Cent et un ans de vie et combien d'existences !
Alexandra David-Néel (1868-1969) : anarchiste et féministe (disciple puis proche d'Elisée Reclus), curieuse de la théosophie et des "mysticismes orientalisants" fin-de-siècle (XIXe), fugueuse convertie en voyageuse, cantatrice d'opéra, bouddhiste, accidentellement mais indissolublement mariée (après une mystérieuse et pérenne union libre) au très bourgeois Philippe Néel - son ennemi de près et son excellent ami de loin -, elle ne commence à vivre sa vie d'élection, celle d'exploratrice-orientaliste savante-essayiste et romancière par laquelle elle est connue, qu'en 1911, à l'âge de quarante-trois ans.
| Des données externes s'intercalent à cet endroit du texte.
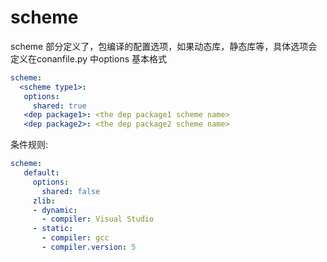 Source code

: 







# scheme

scheme 部分定义了，包编译的配置选项，如果动态库，静态库等，具体选项会定义在conanfile.py 中options 基本格式

```yaml
scheme:
  <scheme type1>:
   options:
     shared: true
   <dep package1>: <the dep package1 scheme name>
   <dep package2>: <the dep package2 scheme name>
```

条件规则:

```yaml
scheme:
   default:
     options:
       shared: false
     zlib:
     - dynamic:
       - compiler: Visual Studio
     - static:
       - compiler: gcc
       - compiler.version: 5
```

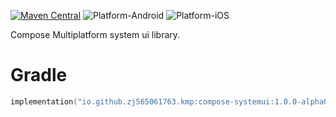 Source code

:[![Maven Central](https://img.shields.io/maven-central/v/io.github.zj565061763.kmp/compose-systemui)](https://central.sonatype.com/search?q=g:io.github.zj565061763.kmp+compose-systemui)
![Platform-Android](https://img.shields.io/badge/Platform-Android-brightgreen)
![Platform-iOS](https://img.shields.io/badge/Platform-iOS-brightgreen)

Compose Multiplatform system ui library.

# Gradle

```kotlin
implementation("io.github.zj565061763.kmp:compose-systemui:1.0.0-alpha01")
``` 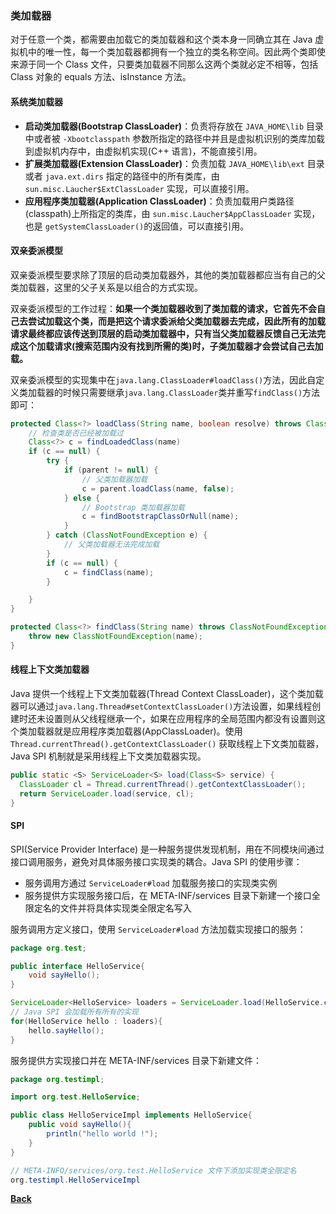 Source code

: ### 类加载器
对于任意一个类，都需要由加载它的类加载器和这个类本身一同确立其在 Java 虚拟机中的唯一性，每一个类加载器都拥有一个独立的类名称空间。因此两个类即使来源于同一个 Class 文件，只要类加载器不同那么这两个类就必定不相等，包括 Class 对象的 equals 方法、isInstance 方法。
#### 系统类加载器
- **启动类加载器(Bootstrap ClassLoader)**：负责将存放在 ```JAVA_HOME\lib``` 目录中或者被 ```-Xbootclasspath``` 参数所指定的路径中并且是虚拟机识别的类库加载到虚拟机内存中，由虚拟机实现(C++ 语言)，不能直接引用。
- **扩展类加载器(Extension ClassLoader)**：负责加载 ```JAVA_HOME\lib\ext``` 目录或者 ```java.ext.dirs``` 指定的路径中的所有类库，由 ```sun.misc.Laucher$ExtClassLoader``` 实现，可以直接引用。
- **应用程序类加载器(Application ClassLoader)**：负责加载用户类路径(classpath)上所指定的类库，由 ```sun.misc.Laucher$AppClassLoader``` 实现，也是 ```getSystemClassLoader()```的返回值，可以直接引用。
#### 双亲委派模型
双亲委派模型要求除了顶层的启动类加载器外，其他的类加载器都应当有自己的父类加载器，这里的父子关系是以组合的方式实现。

双亲委派模型的工作过程：**如果一个类加载器收到了类加载的请求，它首先不会自己去尝试加载这个类，而是把这个请求委派给父类加载器去完成，因此所有的加载请求最终都应该传送到顶层的启动类加载器中，只有当父类加载器反馈自己无法完成这个加载请求(搜索范围内没有找到所需的类)时，子类加载器才会尝试自己去加载。**

双亲委派模型的实现集中在```java.lang.ClassLoader#loadClass()```方法，因此自定义类加载器的时候只需要继承```java.lang.ClassLoader```类并重写```findClass()```方法即可：
```java
protected Class<?> loadClass(String name, boolean resolve) throws ClassNotFoundException {
    // 检查类是否已经被加载过
    Class<?> c = findLoadedClass(name)
    if (c == null) {
        try {
            if (parent != null) {
                // 父类加载器加载
                c = parent.loadClass(name, false);
            } else {
                // Bootstrap 类加载器加载
                c = findBootstrapClassOrNull(name);
            }
        } catch (ClassNotFoundException e) {
            // 父类加载器无法完成加载
        }
        if (c == null) {
            c = findClass(name);
        }

    }
}

protected Class<?> findClass(String name) throws ClassNotFoundException {
    throw new ClassNotFoundException(name);
}
```
#### 线程上下文类加载器
Java 提供一个线程上下文类加载器(Thread Context ClassLoader)，这个类加载器可以通过```java.lang.Thread#setContextClassLoader()```方法设置，如果线程创建时还未设置则从父线程继承一个，如果在应用程序的全局范围内都没有设置则这个类加载器就是应用程序类加载器(AppClassLoader)。使用```Thread.currentThread().getContextClassLoader()``` 获取线程上下文类加载器，Java SPI 机制就是采用线程上下文类加载器实现。
```java
public static <S> ServiceLoader<S> load(Class<S> service) {
  ClassLoader cl = Thread.currentThread().getContextClassLoader();
  return ServiceLoader.load(service, cl);
}
```
#### SPI
SPI(Service Provider Interface) 是一种服务提供发现机制，用在不同模块间通过接口调用服务，避免对具体服务接口实现类的耦合。Java SPI 的使用步骤：
- 服务调用方通过 ```ServiceLoader#load``` 加载服务接口的实现类实例
- 服务提供方实现服务接口后，在 META-INF/services 目录下新建一个接口全限定名的文件并将具体实现类全限定名写入

服务调用方定义接口，使用 ```ServiceLoader#load``` 方法加载实现接口的服务：
```java
package org.test;

public interface HelloService{
    void sayHello();
}

ServiceLoader<HelloService> loaders = ServiceLoader.load(HelloService.class);
// Java SPI 会加载所有所有的实现
for(HelloService hello : loaders){
    hello.sayHello();
}
```
服务提供方实现接口并在 META-INF/services 目录下新建文件：
```java
package org.testimpl;

import org.test.HelloService;

public class HelloServiceImpl implements HelloService{
    public void sayHello(){
	    println("hello world !");
	}
}

// META-INFO/services/org.test.HelloService 文件下添加实现类全限定名
org.testimpl.HelloServiceImpl
```

**[Back](../../)**
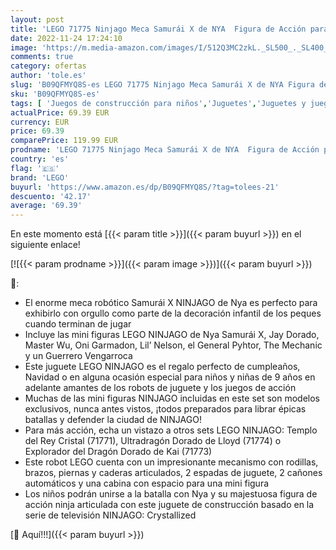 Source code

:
 ```yaml
---
layout: post
title: 'LEGO 71775 Ninjago Meca Samurái X de NYA  Figura de Acción para Construir  Serie TV Crystallized  Robot de Juguete  para Niños  Reyes Magos'
date: 2022-11-24 17:24:10
image: 'https://m.media-amazon.com/images/I/512Q3MC2zkL._SL500_._SL400_.jpg'
comments: true
category: ofertas
author: 'tole.es'
slug: 'B09QFMYQ8S-es LEGO 71775 Ninjago Meca Samurái X de NYA Figura de Acción...'
sku: 'B09QFMYQ8S-es'
tags: [ 'Juegos de construcción para niños','Juguetes','Juguetes y juegos','Muñecos y figuras','Muñecos y figuras de acción','lego','magos','reyes','🇪🇸', ]
actualPrice: 69.39 EUR
currency: EUR
price: 69.39
comparePrice: 119.99 EUR
prodname: 'LEGO 71775 Ninjago Meca Samurái X de NYA  Figura de Acción para Construir  Serie TV Crystallized  Robot de Juguete  para Niños  Reyes Magos'
country: 'es'
flag: '🇪🇸'
brand: 'LEGO'
buyurl: 'https://www.amazon.es/dp/B09QFMYQ8S/?tag=tolees-21'
descuento: '42.17'
average: '69.39'
---
```


En este momento está [{{< param title >}}]({{< param buyurl >}}) en el siguiente enlace!

[![{{< param prodname >}}]({{< param image >}})]({{< param buyurl >}})

🔎:

- El enorme meca robótico Samurái X NINJAGO de Nya es perfecto para exhibirlo con orgullo como parte de la decoración infantil de los peques cuando terminan de jugar
- Incluye las mini figuras LEGO NINJAGO de Nya Samurái X, Jay Dorado, Master Wu, Oni Garmadon, Lil’ Nelson, el General Pyhtor, The Mechanic y un Guerrero Vengarroca
- Este juguete LEGO NINJAGO es el regalo perfecto de cumpleaños, Navidad o en alguna ocasión especial para niños y niñas de 9 años en adelante amantes de los robots de juguete y los juegos de acción
- Muchas de las mini figuras NINJAGO incluidas en este set son modelos exclusivos, nunca antes vistos, ¡todos preparados para librar épicas batallas y defender la ciudad de NINJAGO!
- Para más acción, echa un vistazo a otros sets LEGO NINJAGO: Templo del Rey Cristal (71771), Ultradragón Dorado de Lloyd (71774) o Explorador del Dragón Dorado de Kai (71773)
- Este robot LEGO cuenta con un impresionante mecanismo con rodillas, brazos, piernas y caderas articulados, 2 espadas de juguete, 2 cañones automáticos y una cabina con espacio para una mini figura
- Los niños podrán unirse a la batalla con Nya y su majestuosa figura de acción ninja articulada con este juguete de construcción basado en la serie de televisión NINJAGO: Crystallized

[🛒 Aquí!!!]({{< param buyurl >}})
Cela lui laissera quand même cinquante-huit ans pour deux grands périples asiatiques - de 1911 à 1925, pour le premiers, entre 1937 et 1946, pour le second - et une œuvre de vingt-quatre titres, sans compter d'innombrables articles érudits, une grammaire et un dictionnaire du tibétain inédits, et une correspondance d'un volume impressionnant.
Première femme occidentale à être pénétrée à Lhassa, capitale interdite du Tibet, en 1925, après une marche de quelque 2000 km., on peut tenter une synthèse de cet impressionnant parcours d'aventures en retenant une détermination, une force de caractère lumineuses et indomptables, une soif de connaissances et d'expériences inassouvie, une adaptabilité admirable, la certitude d'être investie d'une mission, mais aussi, en contrepartie, une vision des rapports à ses proches d'un égoïsme, utilitarisme, despotisme suprêmes.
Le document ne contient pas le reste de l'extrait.